Stock Market Reactions to Political Events
May 10, 2012
It is widely accepted that certain businesses and specific sectors of the economy outwardly support one political party or the other. Presumably, this is because that line of work is expected to thrive particularly under a Democratic or Republican administration, says Jeff Milyo of the Mercatus Center.
Stock market event studies allow for a close analysis of this phenomenon: sudden changes in prices that occur simultaneously with largely unexpected political occurrences can reflect changing perceptions regarding a publicly traded corporation's outlook under a given political climate.
Brian Knight at Brown University exploits the uncertainty in the lead-up to the 2000 election to capture this effect. Because the race was so hotly contended and its outcome so uncertain, the sudden changes in the stock prices of certain industries can be tracked with great accuracy.

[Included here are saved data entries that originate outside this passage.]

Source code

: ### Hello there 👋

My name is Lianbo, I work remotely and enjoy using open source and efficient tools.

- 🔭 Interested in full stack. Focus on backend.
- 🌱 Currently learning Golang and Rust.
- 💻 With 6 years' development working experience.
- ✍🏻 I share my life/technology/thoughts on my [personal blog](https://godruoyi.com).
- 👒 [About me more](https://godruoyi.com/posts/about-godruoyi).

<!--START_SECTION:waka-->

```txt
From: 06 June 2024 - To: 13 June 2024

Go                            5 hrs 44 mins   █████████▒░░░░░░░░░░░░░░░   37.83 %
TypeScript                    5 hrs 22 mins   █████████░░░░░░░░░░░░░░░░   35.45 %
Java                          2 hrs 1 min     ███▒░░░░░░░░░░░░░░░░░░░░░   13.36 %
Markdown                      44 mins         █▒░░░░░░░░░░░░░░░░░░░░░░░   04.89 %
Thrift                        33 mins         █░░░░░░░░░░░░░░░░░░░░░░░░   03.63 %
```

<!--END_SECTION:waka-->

- Knight constructed portfolios of "Bush-firms" (n=41) and "Gore-firms" (n=29) based on public pronouncements made by several financial analysts offering advice about which firms and industries would be most affected by the election.
- Knight then used betting odds from the Iowa Electronic Market as a comprehensive daily tracking poll, as it was expected that this metric would incorporate the most immediately available information regarding the likely electoral outcome.
- Overall, the Bush portfolio of firms was worth 3 percent more after the election and the Gore portfolio about 6 percent less.
- Thus, the implied value of Bush's victory was equivalent to a transfer of over $100 billion in market capitalization from the firms in the Gore portfolio to those in the Bush portfolio.
Interestingly, Knight also identifies a positive correlation between corporations' soft money political donations and these excess stock market returns. That is to say, if a given firm stood to benefit from one candidate's victory (presumably any of the 41 or 29 firms mentioned above), it was also likely that they had donated to that candidate's campaign.
This correlation raises important questions about corruption in federal elections and the presence of a quid pro quo relationship. This is especially true because of the unleashing of corporate dollars for the upcoming election made possible by the invention of Super PACs.